| Available records |
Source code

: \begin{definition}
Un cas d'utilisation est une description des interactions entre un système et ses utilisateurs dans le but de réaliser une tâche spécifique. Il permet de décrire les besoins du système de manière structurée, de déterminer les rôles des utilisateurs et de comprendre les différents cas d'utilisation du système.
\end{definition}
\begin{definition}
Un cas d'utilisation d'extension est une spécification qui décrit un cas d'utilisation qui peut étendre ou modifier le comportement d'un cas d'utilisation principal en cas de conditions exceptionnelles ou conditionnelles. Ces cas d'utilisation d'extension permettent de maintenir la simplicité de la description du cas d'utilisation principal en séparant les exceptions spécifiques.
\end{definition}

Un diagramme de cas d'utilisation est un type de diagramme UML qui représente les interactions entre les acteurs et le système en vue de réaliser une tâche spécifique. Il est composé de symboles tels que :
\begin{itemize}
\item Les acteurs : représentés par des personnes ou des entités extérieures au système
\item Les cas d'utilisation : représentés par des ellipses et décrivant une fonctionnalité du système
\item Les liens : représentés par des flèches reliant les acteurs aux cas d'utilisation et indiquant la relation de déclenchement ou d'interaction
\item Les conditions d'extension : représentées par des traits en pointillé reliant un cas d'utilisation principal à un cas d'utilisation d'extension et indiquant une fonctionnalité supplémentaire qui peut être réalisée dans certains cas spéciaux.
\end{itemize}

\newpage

* * *

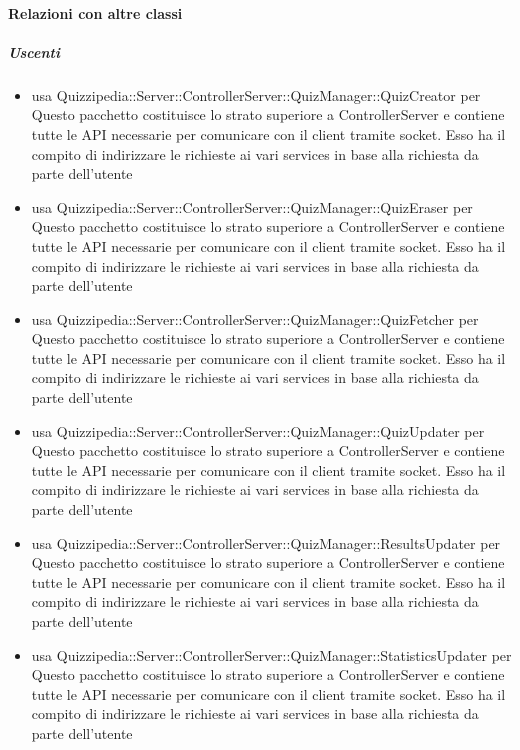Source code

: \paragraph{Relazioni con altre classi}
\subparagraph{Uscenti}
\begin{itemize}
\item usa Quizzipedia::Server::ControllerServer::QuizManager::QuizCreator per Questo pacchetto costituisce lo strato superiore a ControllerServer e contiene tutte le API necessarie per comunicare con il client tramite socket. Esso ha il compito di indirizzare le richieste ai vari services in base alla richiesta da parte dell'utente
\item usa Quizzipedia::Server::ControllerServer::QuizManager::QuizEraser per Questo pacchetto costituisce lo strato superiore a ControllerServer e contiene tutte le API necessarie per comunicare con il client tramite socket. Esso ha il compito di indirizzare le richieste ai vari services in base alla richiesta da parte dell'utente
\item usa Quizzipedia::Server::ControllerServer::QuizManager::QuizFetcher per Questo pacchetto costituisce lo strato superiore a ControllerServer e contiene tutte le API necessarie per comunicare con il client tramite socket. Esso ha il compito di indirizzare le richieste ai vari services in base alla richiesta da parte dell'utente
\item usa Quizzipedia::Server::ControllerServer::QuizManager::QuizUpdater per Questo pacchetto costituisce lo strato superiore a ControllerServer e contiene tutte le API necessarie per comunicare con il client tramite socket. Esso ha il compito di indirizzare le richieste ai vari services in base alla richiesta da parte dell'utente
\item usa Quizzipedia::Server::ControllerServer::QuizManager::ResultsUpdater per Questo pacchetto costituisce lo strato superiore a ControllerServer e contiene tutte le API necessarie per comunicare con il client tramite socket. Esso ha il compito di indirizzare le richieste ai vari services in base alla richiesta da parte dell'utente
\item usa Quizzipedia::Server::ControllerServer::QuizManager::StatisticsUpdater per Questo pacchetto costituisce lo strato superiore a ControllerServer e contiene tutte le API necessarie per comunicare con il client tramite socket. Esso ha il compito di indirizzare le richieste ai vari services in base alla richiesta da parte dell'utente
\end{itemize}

| Directions |
Return the number of lines in the records holding the string "definition", without any other words.

| Reply |
4